(Collected data entries)
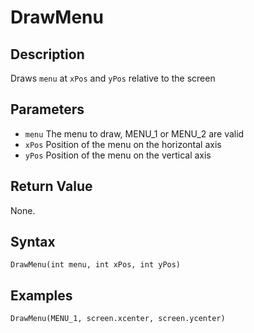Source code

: # DrawMenu

## Description
Draws `menu` at `xPos` and `yPos` relative to the screen

## Parameters
- `menu`
The menu to draw, MENU_1 or MENU_2 are valid
- `xPos`
Position of the menu on the horizontal axis
- `yPos`
Position of the menu on the vertical axis


## Return Value
None.

## Syntax
```
DrawMenu(int menu, int xPos, int yPos)
```

## Examples
```
DrawMenu(MENU_1, screen.xcenter, screen.ycenter)
```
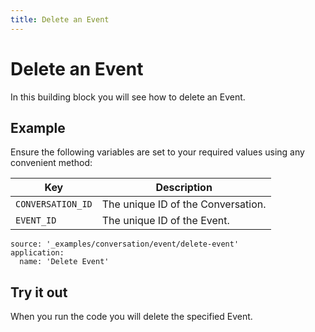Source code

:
 ```yaml
---
title: Delete an Event
---
```


# Delete an Event

In this building block you will see how to delete an Event.

## Example

Ensure the following variables are set to your required values using any convenient method:

Key | Description
-- | --
`CONVERSATION_ID` | The unique ID of the Conversation.
`EVENT_ID` | The unique ID of the Event.

```building_blocks
source: '_examples/conversation/event/delete-event'
application:
  name: 'Delete Event'
```

## Try it out

When you run the code you will delete the specified Event.

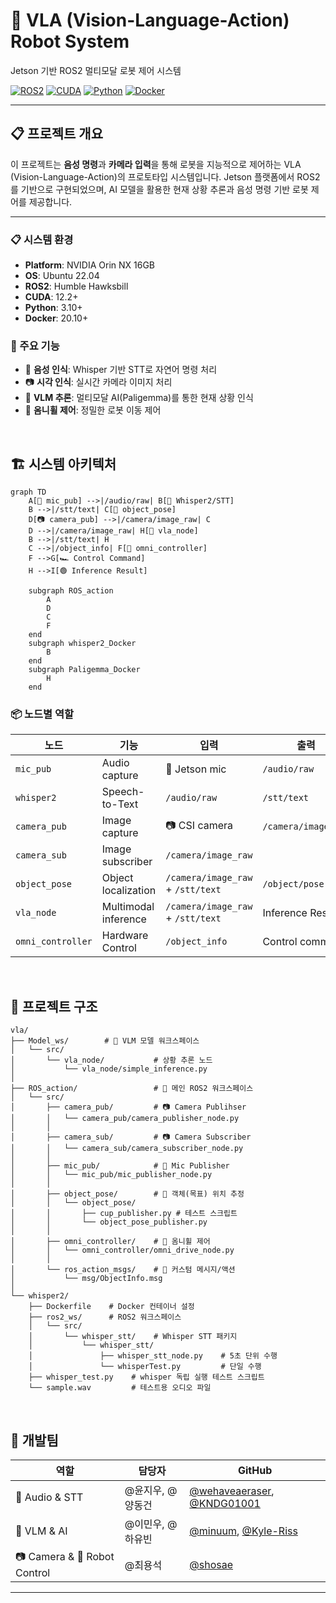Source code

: # 🤖 VLA (Vision-Language-Action) Robot System

Jetson 기반 ROS2 멀티모달 로봇 제어 시스템

[![ROS2](https://img.shields.io/badge/ROS2-Humble-blue.svg)](https://docs.ros.org/en/humble/)
[![CUDA](https://img.shields.io/badge/CUDA-12.2+-green.svg)](https://developer.nvidia.com/cuda-toolkit)
[![Python](https://img.shields.io/badge/Python-3.10+-yellow.svg)](https://www.python.org/)
[![Docker](https://img.shields.io/badge/Docker-Enabled-blue.svg)](https://www.docker.com/)

---

## 📋 **프로젝트 개요**

이 프로젝트는 **음성 명령**과 **카메라 입력**을 통해 로봇을 지능적으로 제어하는 VLA (Vision-Language-Action)의 프로토타입 시스템입니다. Jetson 플랫폼에서 ROS2를 기반으로 구현되었으며, AI 모델을 활용한 현재 상황 추론과 음성 명령 기반 로봇 제어를 제공합니다.

---

### **📋 시스템 환경**
- **Platform**: NVIDIA Orin NX 16GB
- **OS**: Ubuntu 22.04
- **ROS2**: Humble Hawksbill
- **CUDA**: 12.2+
- **Python**: 3.10+
- **Docker**: 20.10+  

### **🎯 주요 기능**
- 🎤 **음성 인식**: Whisper 기반 STT로 자연어 명령 처리
- 📷 **시각 인식**: 실시간 카메라 이미지 처리
- 🧠 **VLM 추론**: 멀티모달 AI(Paligemma)를 통한 현재 상황 인식
- 🚗 **옴니휠 제어**: 정밀한 로봇 이동 제어  
<br>


## 🏗️ **시스템 아키텍처**

```mermaid
graph TD
    A[🎤 mic_pub] -->|/audio/raw| B[🧠 Whisper2/STT]
    B -->|/stt/text| C[🎯 object_pose]
    D[📷 camera_pub] -->|/camera/image_raw| C
    D -->|/camera/image_raw| H[🤖 vla_node]
    B -->|/stt/text| H
    C -->|/object_info| F[🚗 omni_controller]
    F -->G[🏎️ Control Command]
    H -->I[🟢 Inference Result]

    subgraph ROS_action
        A
        D
        C
        F
    end
    subgraph whisper2_Docker
        B
    end
    subgraph Paligemma_Docker
        H
    end
```

### **📦 노드별 역할**

| **노드** | **기능** | **입력** | **출력** |
|----------|----------|----------|----------|
| `mic_pub` | Audio capture | 🎤 Jetson mic | `/audio/raw` |
| `whisper2` | Speech-to-Text | `/audio/raw` | `/stt/text` |
| `camera_pub` | Image capture | 📷 CSI camera | `/camera/image_raw` |
| `camera_sub` | Image subscriber | `/camera/image_raw` |
| `object_pose` | Object localization	 | `/camera/image_raw` + `/stt/text` | `/object/pose` |
| `vla_node` | Multimodal inference | `/camera/image_raw` + `/stt/text` | Inference Result |
| `omni_controller` | Hardware Control | `/object_info` | Control command |
<br>

## 📁 **프로젝트 구조**

```
vla/
├── Model_ws/        # 🧠 VLM 모델 워크스페이스
│   └── src/
│       └── vla_node/           # 상황 추론 노드
│           └── vla_node/simple_inference.py
│
├── ROS_action/                 # 🤖 메인 ROS2 워크스페이스
│   └── src/                    
│       ├── camera_pub/         # 📷 Camera Publihser
│       │   └── camera_pub/camera_publisher_node.py
│       │
│       ├── camera_sub/         # 📷 Camera Subscriber
│       │   └── camera_sub/camera_subscriber_node.py
│       │
│       ├── mic_pub/            # 🎤 Mic Publisher
│       │   └── mic_pub/mic_publisher_node.py
│       │
│       ├── object_pose/        # 🎯 객체(목표) 위치 추정
│       │   └── object_pose/
│       │       ├── cup_publisher.py # 테스트 스크립트
│       │       └── object_pose_publisher.py 
│       │
│       ├── omni_controller/    # 🚗 옴니휠 제어
│       │   └── omni_controller/omni_drive_node.py
│       │
│       └── ros_action_msgs/    # 🔗 커스텀 메시지/액션
│           └── msg/ObjectInfo.msg
│
└── whisper2/
    ├── Dockerfile    # Docker 컨테이너 설정
    ├── ros2_ws/      # ROS2 워크스페이스
    │   └── src/
    │       └── whisper_stt/    # Whisper STT 패키지
    │           └── whisper_stt/
    │               ├── whisper_stt_node.py    # 5초 단위 수행
    │               └── whisperTest.py         # 단일 수행
    ├── whisper_test.py    # whisper 독립 실행 테스트 스크립트
    └── sample.wav         # 테스트용 오디오 파일

```
<br>

## 👥 **개발팀**

| **역할** | **담당자** | **GitHub** |
|----------|-----------|------------|
| 🎤 Audio & STT | @윤지우, @양동건 | [@wehaveaeraser](https://github.com/wehaveaeraser), [@KNDG01001](https://github.com/KNDG01001) |
| 🧠 VLM & AI | @이민우, @하유빈 | [@minuum](https://github.com/minuum), [@Kyle-Riss](https://github.com/Kyle-Riss) |
| 📷 Camera & 🚗 Robot Control| @최용석 | [@shosae](https://github.com/shosae) |
---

**Task goal**. Copy out the lines above with "Jetson" in them.

**Reply to the exercise**.
Jetson 기반 ROS2 멀티모달 로봇 제어 시스템
이 프로젝트는 **음성 명령**과 **카메라 입력**을 통해 로봇을 지능적으로 제어하는 VLA (Vision-Language-Action)의 프로토타입 시스템입니다. Jetson 플랫폼에서 ROS2를 기반으로 구현되었으며, AI 모델을 활용한 현재 상황 추론과 음성 명령 기반 로봇 제어를 제공합니다.
| `mic_pub` | Audio capture | 🎤 Jetson mic | `/audio/raw` |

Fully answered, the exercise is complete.